A new Beats by Dre ad poses a powerful question about how we value Black culture
A new ad by Beats by Dre.
“You love me,” says the voice of Houston rapper Tobe Nwigwe.
NASCAR driver Bubba Wallace looks into the camera, straight-faced. The clip is filmed in black and white.
“You love me not,” says Nwigwe’s voice.
Cut to a split-second, in-color clip of two Black kids in bathing suits.
“You love Black culture,” Nwigwe’s narration continues. “But do you love me? You love how I sound, my voice, these beats, this flow. Not me though, right? You love how I look: my hair, this skin. But me? Nah.”
Nwigwe and Wallace collaborated with tennis champ Naomi Osaka, rapper Lil Baby, activist Janaya “Future” Khan, “Queen and Slim” director Melina Matsoukas and “When I Get Home” singer Solange Knowles on a new ad campaign for Beats by Dre.
Released Thursday, the two-minute advertisement, which Beats by Dre is calling a “film,” asks viewers the question: “You love [Black] culture, but do you love me?”
“We don’t get to exist,” Nwige narrates. On screen, three girls lounge in an inflatable pool in the front yard. A fourth, older girl in a cheerleading uniform fills the pool with a hose.
“We’re forced to survive,” Nwige continues. “We still fight. We still play while the world burns — on fields that ain’t even level. All men are created equal?That’s my favorite part.”
Nwige is credited alongside 30 other creatives in two brief slides at the end of the ad. The names of models, actors, activists and athletes blur by in the blink of an eye, each listed simply as “Black Person.”
Scenes flash by. A father helps his daughter practice boxing. In a yellow dress, Haitian Japanese athlete Osaka studies an Ulrick Jean-Pierre painting. Two cowboys and a cowgirl stand on top of their horses.

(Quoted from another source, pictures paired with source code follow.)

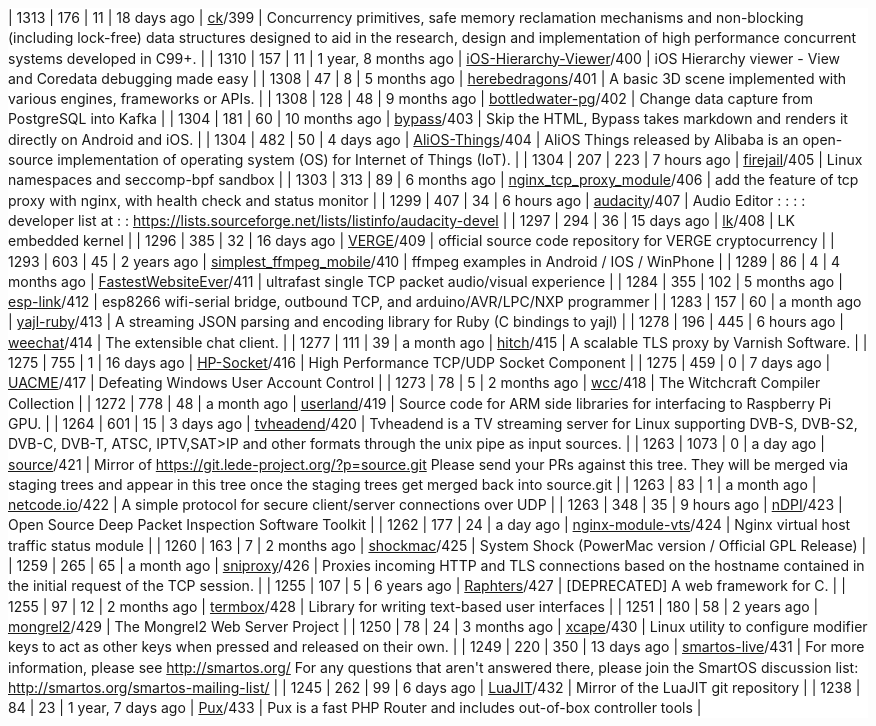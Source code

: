 | 1313 | 176 | 11 | 18 days ago | [ck](https://github.com/concurrencykit/ck)/399 | Concurrency primitives, safe memory reclamation mechanisms and non-blocking (including lock-free) data structures designed to aid in the research, design and implementation of high performance concurrent systems developed in C99+. |
| 1310 | 157 | 11 | 1 year, 8 months ago | [iOS-Hierarchy-Viewer](https://github.com/glock45/iOS-Hierarchy-Viewer)/400 | iOS Hierarchy viewer - View and Coredata debugging made easy |
| 1308 | 47 | 8 | 5 months ago | [herebedragons](https://github.com/kosua20/herebedragons)/401 | A basic 3D scene implemented with various engines, frameworks or APIs. |
| 1308 | 128 | 48 | 9 months ago | [bottledwater-pg](https://github.com/confluentinc/bottledwater-pg)/402 | Change data capture from PostgreSQL into Kafka |
| 1304 | 181 | 60 | 10 months ago | [bypass](https://github.com/Uncodin/bypass)/403 | Skip the HTML, Bypass takes markdown and renders it directly on Android and iOS. |
| 1304 | 482 | 50 | 4 days ago | [AliOS-Things](https://github.com/alibaba/AliOS-Things)/404 | AliOS Things released by Alibaba is an open-source implementation of operating system (OS) for Internet of Things (IoT).  |
| 1304 | 207 | 223 | 7 hours ago | [firejail](https://github.com/netblue30/firejail)/405 | Linux namespaces and seccomp-bpf sandbox |
| 1303 | 313 | 89 | 6 months ago | [nginx_tcp_proxy_module](https://github.com/yaoweibin/nginx_tcp_proxy_module)/406 | add the feature of tcp proxy with nginx, with health check and status monitor |
| 1299 | 407 | 34 | 6 hours ago | [audacity](https://github.com/audacity/audacity)/407 | Audio Editor : : : :  developer list at : : https://lists.sourceforge.net/lists/listinfo/audacity-devel                                                  |
| 1297 | 294 | 36 | 15 days ago | [lk](https://github.com/littlekernel/lk)/408 | LK embedded kernel |
| 1296 | 385 | 32 | 16 days ago | [VERGE](https://github.com/vergecurrency/VERGE)/409 | official source code repository for VERGE cryptocurrency |
| 1293 | 603 | 45 | 2 years ago | [simplest_ffmpeg_mobile](https://github.com/leixiaohua1020/simplest_ffmpeg_mobile)/410 | ffmpeg examples in Android / IOS / WinPhone |
| 1289 | 86 | 4 | 4 months ago | [FastestWebsiteEver](https://github.com/diracdeltas/FastestWebsiteEver)/411 | ultrafast single TCP packet audio/visual experience |
| 1284 | 355 | 102 | 5 months ago | [esp-link](https://github.com/jeelabs/esp-link)/412 | esp8266 wifi-serial bridge, outbound TCP, and arduino/AVR/LPC/NXP programmer |
| 1283 | 157 | 60 | a month ago | [yajl-ruby](https://github.com/brianmario/yajl-ruby)/413 | A streaming JSON parsing and encoding library for Ruby (C bindings to yajl) |
| 1278 | 196 | 445 | 6 hours ago | [weechat](https://github.com/weechat/weechat)/414 | The extensible chat client. |
| 1277 | 111 | 39 | a month ago | [hitch](https://github.com/varnish/hitch)/415 | A scalable TLS proxy by Varnish Software. |
| 1275 | 755 | 1 | 16 days ago | [HP-Socket](https://github.com/ldcsaa/HP-Socket)/416 | High Performance TCP/UDP Socket Component |
| 1275 | 459 | 0 | 7 days ago | [UACME](https://github.com/hfiref0x/UACME)/417 | Defeating Windows User Account Control |
| 1273 | 78 | 5 | 2 months ago | [wcc](https://github.com/endrazine/wcc)/418 | The Witchcraft Compiler Collection |
| 1272 | 778 | 48 | a month ago | [userland](https://github.com/raspberrypi/userland)/419 | Source code for ARM side libraries for interfacing to Raspberry Pi GPU. |
| 1264 | 601 | 15 | 3 days ago | [tvheadend](https://github.com/tvheadend/tvheadend)/420 | Tvheadend is a TV streaming server for Linux supporting DVB-S, DVB-S2, DVB-C, DVB-T, ATSC, IPTV,SAT>IP and other formats through the unix pipe as input sources. |
| 1263 | 1073 | 0 | a day ago | [source](https://github.com/lede-project/source)/421 | Mirror of https://git.lede-project.org/?p=source.git Please send your PRs against this tree. They will be merged via staging trees and appear in this tree once the staging trees get merged back into source.git |
| 1263 | 83 | 1 | a month ago | [netcode.io](https://github.com/networkprotocol/netcode.io)/422 | A simple protocol for secure client/server connections over UDP |
| 1263 | 348 | 35 | 9 hours ago | [nDPI](https://github.com/ntop/nDPI)/423 | Open Source Deep Packet Inspection Software Toolkit |
| 1262 | 177 | 24 | a day ago | [nginx-module-vts](https://github.com/vozlt/nginx-module-vts)/424 | Nginx virtual host traffic status module |
| 1260 | 163 | 7 | 2 months ago | [shockmac](https://github.com/NightDiveStudios/shockmac)/425 | System Shock (PowerMac version / Official GPL Release) |
| 1259 | 265 | 65 | a month ago | [sniproxy](https://github.com/dlundquist/sniproxy)/426 | Proxies incoming HTTP and TLS connections based on the hostname contained in the initial request of the TCP session. |
| 1255 | 107 | 5 | 6 years ago | [Raphters](https://github.com/danielwaterworth/Raphters)/427 | [DEPRECATED] A web framework for C. |
| 1255 | 97 | 12 | 2 months ago | [termbox](https://github.com/nsf/termbox)/428 | Library for writing text-based user interfaces |
| 1251 | 180 | 58 | 2 years ago | [mongrel2](https://github.com/mongrel2/mongrel2)/429 | The Mongrel2 Web Server Project |
| 1250 | 78 | 24 | 3 months ago | [xcape](https://github.com/alols/xcape)/430 | Linux utility to configure modifier keys to act as other keys when pressed and released on their own. |
| 1249 | 220 | 350 | 13 days ago | [smartos-live](https://github.com/joyent/smartos-live)/431 | For more information, please see http://smartos.org/  For any questions that aren't answered there, please join the SmartOS discussion list: http://smartos.org/smartos-mailing-list/ |
| 1245 | 262 | 99 | 6 days ago | [LuaJIT](https://github.com/LuaJIT/LuaJIT)/432 | Mirror of the LuaJIT git repository |
| 1238 | 84 | 23 | 1 year, 7 days ago | [Pux](https://github.com/c9s/Pux)/433 | Pux is a fast PHP Router and includes out-of-box controller tools |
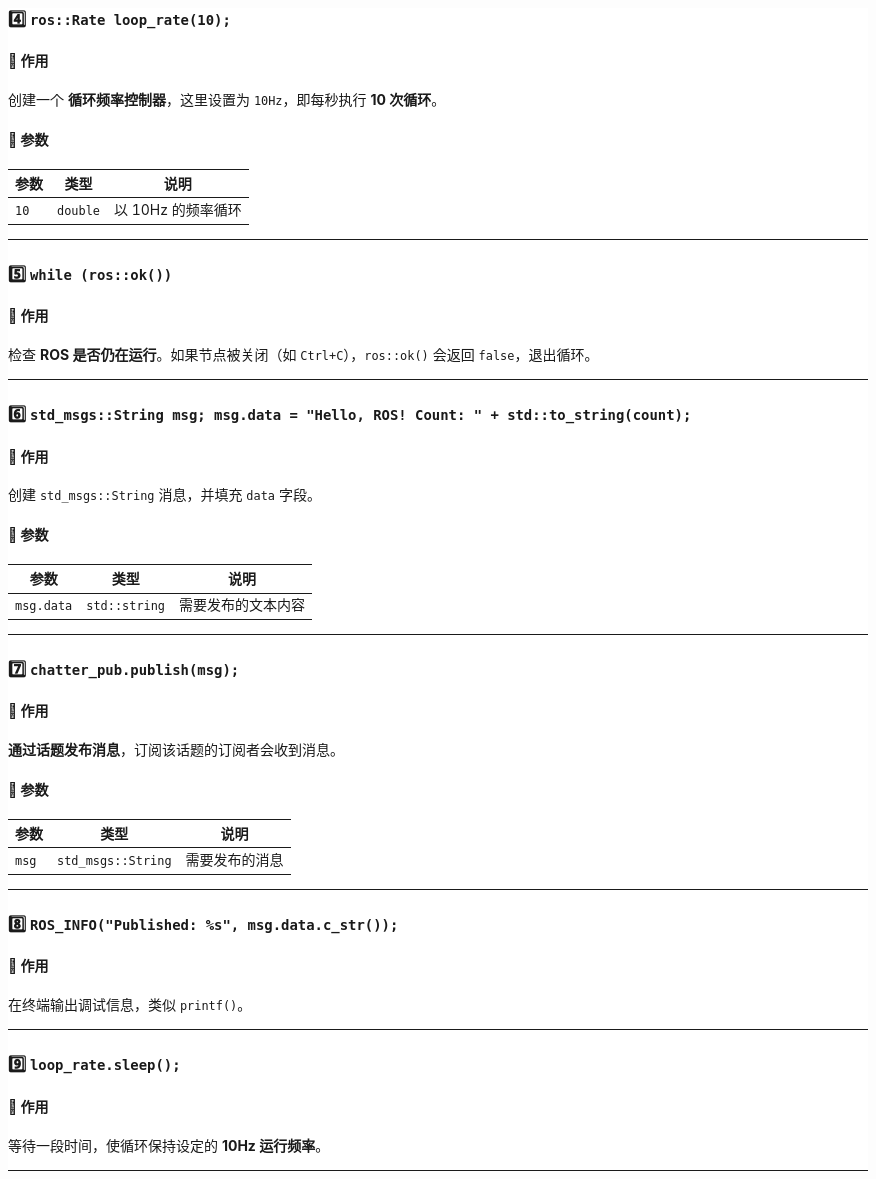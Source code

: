 
### **4️⃣ `ros::Rate loop_rate(10);`**
#### **🔹 作用**
创建一个 **循环频率控制器**，这里设置为 `10Hz`，即每秒执行 **10 次循环**。

#### **🔹 参数**
| **参数** | **类型** | **说明** |
|----------|---------|----------|
| `10` | `double` | 以 10Hz 的频率循环 |

---

### **5️⃣ `while (ros::ok())`**
#### **🔹 作用**
检查 **ROS 是否仍在运行**。如果节点被关闭（如 `Ctrl+C`），`ros::ok()` 会返回 `false`，退出循环。

---

### **6️⃣ `std_msgs::String msg; msg.data = "Hello, ROS! Count: " + std::to_string(count);`**
#### **🔹 作用**
创建 `std_msgs::String` 消息，并填充 `data` 字段。

#### **🔹 参数**
| **参数** | **类型** | **说明** |
|----------|---------|----------|
| `msg.data` | `std::string` | 需要发布的文本内容 |

---

### **7️⃣ `chatter_pub.publish(msg);`**
#### **🔹 作用**
**通过话题发布消息**，订阅该话题的订阅者会收到消息。

#### **🔹 参数**
| **参数** | **类型** | **说明** |
|----------|---------|----------|
| `msg` | `std_msgs::String` | 需要发布的消息 |

---

### **8️⃣ `ROS_INFO("Published: %s", msg.data.c_str());`**
#### **🔹 作用**
在终端输出调试信息，类似 `printf()`。

---

### **9️⃣ `loop_rate.sleep();`**
#### **🔹 作用**
等待一段时间，使循环保持设定的 **10Hz 运行频率**。

---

“You hate us so deeply, but you’re still so impressed,” Nwige narrates. “Why can’t you see there’s history in our skin? You built this country on our backs. I’m him. He’s me. She, us, we — are all Black.”
“Power,” belts the Jason McGee Choir. “Power to live right. I got the power. Power to walk right. We got power.”
Although the “film” is, of course, promotional, the video’s cast includes figures in the contemporary civil rights movement.
Celebrities ranging from Diddy to Madonna to Amy Schumer shared the clip. LeBron James also tweeted the ad Thursday evening, writing: “We’re King’s and Queen’s no matter if you LOVE us or NOT!! We’re going to be US!!”
Independent rapper Tobe Nwigwe went viral with his short “I Need You To” track in July.
Wallace has been heralded as one of the most successful Black drivers in the history of NASCAR. After the killing of George Floyd by Minneapolis police officers in May, Wallace called for NASCAR to ban the Confederate battle flag at races — which the organization promptly did.
In June, the Cup Series’ only full-time Black driver found a rope tied like a noose in his garage stall, and again received support from James.
Osaka, who has now won two U.S. Open titles, withdrew from the Western & Southern Open in late August, protesting the shooting of Jacob Blake by police in Kenosha, Wisc.
“Hello, as many of you are aware I was scheduled to play my semifinals match [on Thursday],” she said in a statement at the time. “However, before I am an athlete, I am a Black woman. And as a Black woman I feel as though there are much more important matters at hand that need immediate attention, rather than watching me play tennis.”